Searle’s argument is that you put an English speaker in a little room. Slips of paper with Chinese are passed in; the English speaker refers to a huge compendium of rules for analyzing and responding to these slips; he follows these rules, produces new slips in response, and passes them out of the room. To a Chinese speaker on the outside, these would appear to be perfectly reasonable responses to the statements on the slips inside, but (according to Searle) that doesn’t mean that the guy in the room understands Chinese.

Jenny and I have long used the Chinese Room as a metaphor for the translation process in some of our knottier jobs–not so much in terms of our weakness with language but with the field of knowledge. I was recently asked to do a mercifully short job on seismology (about which I know almost nothing) that put me in mind of this. The job contained terms that I don’t know in Japanese, and when I found their English equivalents (or in some cases, what I was guessing to be their English equivalents), I dutifully typed them into my translation with only the most superficial idea what they might really mean. Chinese Room. When we find ourselves in situations like this, we just clench our sphincters and hope that the eventual target audience will know what the hell we’re talking about, because we sure don’t.

But thinking about the original Chinese Room argument (and surrounding debate, which is extensive) is frustrating because it is so perfectly hypothetical. Searle’s point was to create an analog to the Turing Test (digression: I just learned that, quite fortuitously, today would have been Alan Turing’s 92nd birthday) that would show up the absurdity of AI. The problem with his argument is that it’s so procedural, so mechanistic. The idea is that there can be a rote response for every input. (This is pretty much the same problem that machine translation today has.) The Chinese room would probably need to be infinitely large to accommodate all the rule books, and it would certainly take an infinite amount of time to prepare those books.
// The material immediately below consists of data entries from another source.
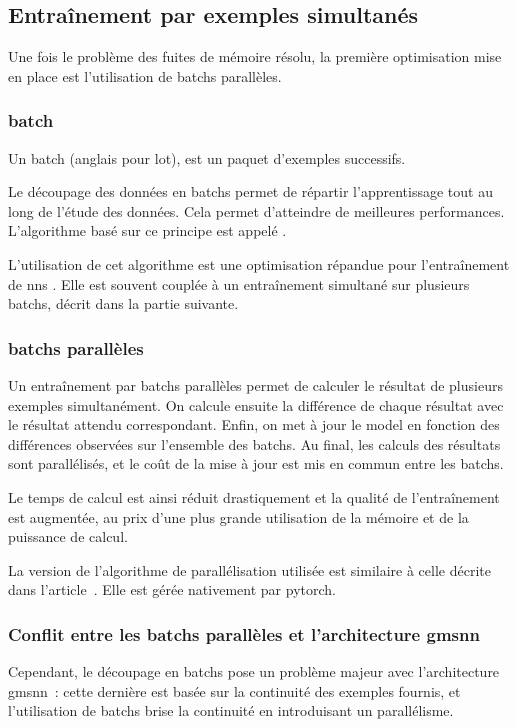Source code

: 
\newpage
\subsection{Entraînement par exemples simultanés} \label{subsec:optibatch}
Une fois le problème des fuites de mémoire résolu, la première optimisation mise en place est l'utilisation de \glspl{batch} parallèles.

\subsubsection{\Gls{batch}}
Un \gls{batch} (anglais pour lot), est un paquet d'exemples successifs.

Le découpage des données en \glspl{batch} permet de répartir l'apprentissage tout au long de l'étude des données.
Cela permet d'atteindre de meilleures performances.
L'algorithme basé sur ce principe est appelé  \autocite{batch}.

L'utilisation de cet algorithme est une optimisation répandue pour l'entraînement de \glspl{nn} \autocite{batch}.
Elle est souvent couplée à un entraînement simultané sur plusieurs \glspl{batch}, décrit dans la partie suivante.

\subsubsection{\Glspl{batch} parallèles}
Un entraînement par \glspl{batch} parallèles permet de calculer le résultat de plusieurs exemples simultanément.
On calcule ensuite la différence de chaque résultat avec le résultat attendu correspondant.
Enfin, on met à jour le \gls{model} en fonction des différences observées sur l'ensemble des \glspl{batch}.
Au final, les calculs des résultats sont parallélisés, et le coût de la mise à jour est mis en commun entre les \glspl{batch}.

Le temps de calcul est ainsi réduit drastiquement et la qualité de l'entraînement est augmentée, au prix d'une plus grande utilisation de la mémoire et de la puissance de calcul.

La version de l'algorithme de parallélisation utilisée est similaire à celle décrite dans l'article~\autocite{batch_parallel}. Elle est gérée nativement par \gls{pytorch}.

\subsubsection{Conflit entre les \glspl{batch} parallèles et l'architecture \gls{gmsnn}}
Cependant, le découpage en \glspl{batch} pose un problème majeur avec l'architecture \gls{gmsnn}~: cette dernière est basée sur la continuité des exemples fournis, et l'utilisation de \glspl{batch} brise la continuité en introduisant un parallélisme.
One of the primary arguments against Searle was that the guy in the room might not know Chinese, but the system (of which he is a part) does know it. OK, Searle responds, suppose the guy memorizes all the rulebooks so he doesn’t need to be in the room anymore: he still wouldn’t know Chinese. Aside from it being an improbable memory feat, I’d argue that yes, actually, he probably would. How can you memorize all those characters and rules for dealing with them without developing some kind of internal model of how the language works? One that would allow you to consolidate all the redundancy that would need to be present in the rule books, etc. Sounds a lot like language acquisition to me. In order for Searle’s argument to work, the human would need to be as dumb as the computer, in which case, he’d be undercutting his own argument anyhow. (Digression: I’ve always been struck by how much native fluency in language is basically a matter of following a script: I noticed in Japan that whole conversations would sometimes follow a script with only one or two decision points along the way–other than that, they were entirely ritualized. But in English as well, there are so many ritualistic utterances used in specific situations, or in response to the last ritualistic utterance, that one could probably pull off a pretty good simulation of English fluency by following a rule book with instructions like “when it’s very hot out, greet people by saying “Hot enough for ya?”. Etc.)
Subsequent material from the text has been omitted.